* [Assignment]: For each line below with the word "after", write out a copy.

________________

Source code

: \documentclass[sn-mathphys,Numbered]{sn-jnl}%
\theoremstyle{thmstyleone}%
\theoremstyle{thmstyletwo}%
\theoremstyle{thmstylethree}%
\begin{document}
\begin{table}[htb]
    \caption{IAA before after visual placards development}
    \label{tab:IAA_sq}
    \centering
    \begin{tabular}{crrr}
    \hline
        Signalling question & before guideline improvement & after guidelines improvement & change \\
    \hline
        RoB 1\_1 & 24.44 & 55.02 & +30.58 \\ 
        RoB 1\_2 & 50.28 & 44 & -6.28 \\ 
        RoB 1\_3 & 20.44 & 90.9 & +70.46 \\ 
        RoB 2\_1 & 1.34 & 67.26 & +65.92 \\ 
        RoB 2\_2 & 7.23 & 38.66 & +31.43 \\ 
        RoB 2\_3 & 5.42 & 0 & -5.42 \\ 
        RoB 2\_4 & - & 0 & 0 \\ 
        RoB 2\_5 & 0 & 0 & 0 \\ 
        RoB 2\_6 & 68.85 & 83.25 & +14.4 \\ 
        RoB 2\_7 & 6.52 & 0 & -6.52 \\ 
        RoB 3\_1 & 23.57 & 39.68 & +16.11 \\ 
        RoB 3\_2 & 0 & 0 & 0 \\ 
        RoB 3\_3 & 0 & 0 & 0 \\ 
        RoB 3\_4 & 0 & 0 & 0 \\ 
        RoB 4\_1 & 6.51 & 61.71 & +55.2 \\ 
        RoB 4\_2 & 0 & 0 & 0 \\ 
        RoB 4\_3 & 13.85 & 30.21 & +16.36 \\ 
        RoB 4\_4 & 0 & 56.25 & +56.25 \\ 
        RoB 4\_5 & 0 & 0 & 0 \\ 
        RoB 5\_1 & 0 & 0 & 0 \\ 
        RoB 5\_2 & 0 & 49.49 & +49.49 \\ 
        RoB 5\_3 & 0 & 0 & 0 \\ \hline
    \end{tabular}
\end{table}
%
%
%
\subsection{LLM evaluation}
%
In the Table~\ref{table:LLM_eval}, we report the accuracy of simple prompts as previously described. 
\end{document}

________________

* [Response for this exercise]:
    \caption{IAA before after visual placards development}
        Signalling question & before guideline improvement & after guidelines improvement & change \\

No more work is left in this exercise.